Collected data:
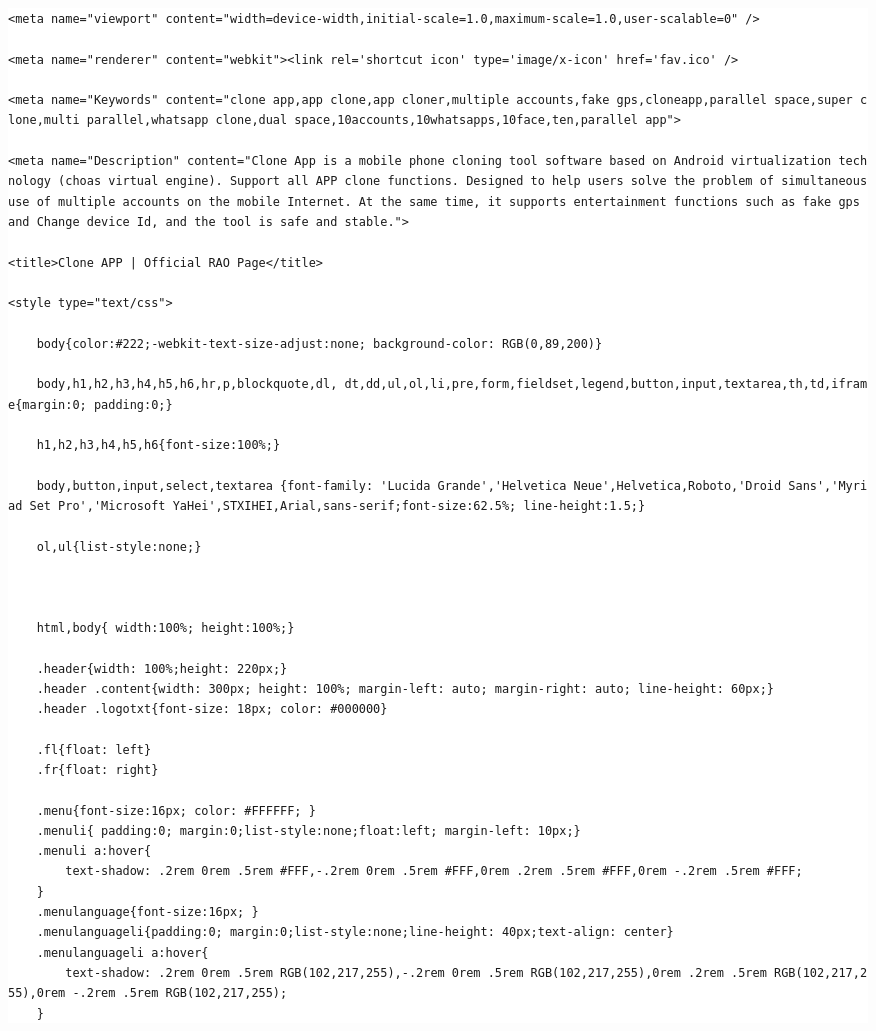 <!doctype html>

<html>

<head>
	<!-- Google Tag Manager -->
	<script>(function(w,d,s,l,i){w[l]=w[l]||[];w[l].push({'gtm.start':
	new Date().getTime(),event:'gtm.js'});var f=d.getElementsByTagName(s)[0],
	j=d.createElement(s),dl=l!='dataLayer'?'&l='+l:'';j.async=true;j.src=
	'https://www.googletagmanager.com/gtm.js?id='+i+dl;f.parentNode.insertBefore(j,f);
	})(window,document,'script','dataLayer','GTM-MBPZWW9');</script>
	<!-- End Google Tag Manager -->
	<meta charset="utf-8">

	<meta name="viewport" content="width=device-width,initial-scale=1.0,maximum-scale=1.0,user-scalable=0" />

	<meta name="renderer" content="webkit"><link rel='shortcut icon' type='image/x-icon' href='fav.ico' />
	
	<meta name="Keywords" content="clone app,app clone,app cloner,multiple accounts,fake gps,cloneapp,parallel space,super clone,multi parallel,whatsapp clone,dual space,10accounts,10whatsapps,10face,ten,parallel app">
	
	<meta name="Description" content="Clone App is a mobile phone cloning tool software based on Android virtualization technology (choas virtual engine). Support all APP clone functions. Designed to help users solve the problem of simultaneous use of multiple accounts on the mobile Internet. At the same time, it supports entertainment functions such as fake gps and Change device Id, and the tool is safe and stable.">

	<title>Clone APP | Official RAO Page</title>

	<style type="text/css">

		body{color:#222;-webkit-text-size-adjust:none; background-color: RGB(0,89,200)}

		body,h1,h2,h3,h4,h5,h6,hr,p,blockquote,dl, dt,dd,ul,ol,li,pre,form,fieldset,legend,button,input,textarea,th,td,iframe{margin:0; padding:0;}

		h1,h2,h3,h4,h5,h6{font-size:100%;}

		body,button,input,select,textarea {font-family: 'Lucida Grande','Helvetica Neue',Helvetica,Roboto,'Droid Sans','Myriad Set Pro','Microsoft YaHei',STXIHEI,Arial,sans-serif;font-size:62.5%; line-height:1.5;}

		ol,ul{list-style:none;}

		

		html,body{ width:100%; height:100%;}

		.header{width: 100%;height: 220px;}
		.header .content{width: 300px; height: 100%; margin-left: auto; margin-right: auto; line-height: 60px;}
		.header .logotxt{font-size: 18px; color: #000000}
		
		.fl{float: left}
		.fr{float: right}
		
		.menu{font-size:16px; color: #FFFFFF; }
		.menuli{ padding:0; margin:0;list-style:none;float:left; margin-left: 10px;}
		.menuli a:hover{
			text-shadow: .2rem 0rem .5rem #FFF,-.2rem 0rem .5rem #FFF,0rem .2rem .5rem #FFF,0rem -.2rem .5rem #FFF;
		}
		.menulanguage{font-size:16px; }
		.menulanguageli{padding:0; margin:0;list-style:none;line-height: 40px;text-align: center}
		.menulanguageli a:hover{
			text-shadow: .2rem 0rem .5rem RGB(102,217,255),-.2rem 0rem .5rem RGB(102,217,255),0rem .2rem .5rem RGB(102,217,255),0rem -.2rem .5rem RGB(102,217,255);
		}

▸ **Exercise objective**: Wherever the line holding "<!-- End Google Tag Manager -->" falls in the entries above, copy exactly from it through the line holding "is a mobile", inclusive, and add nothing.

▸ **Solution for this exercise**:
	<!-- End Google Tag Manager -->
	<meta charset="utf-8">

	<meta name="viewport" content="width=device-width,initial-scale=1.0,maximum-scale=1.0,user-scalable=0" />

	<meta name="renderer" content="webkit"><link rel='shortcut icon' type='image/x-icon' href='fav.ico' />
	
	<meta name="Keywords" content="clone app,app clone,app cloner,multiple accounts,fake gps,cloneapp,parallel space,super clone,multi parallel,whatsapp clone,dual space,10accounts,10whatsapps,10face,ten,parallel app">
	
	<meta name="Description" content="Clone App is a mobile phone cloning tool software based on Android virtualization technology (choas virtual engine). Support all APP clone functions. Designed to help users solve the problem of simultaneous use of multiple accounts on the mobile Internet. At the same time, it supports entertainment functions such as fake gps and Change device Id, and the tool is safe and stable.">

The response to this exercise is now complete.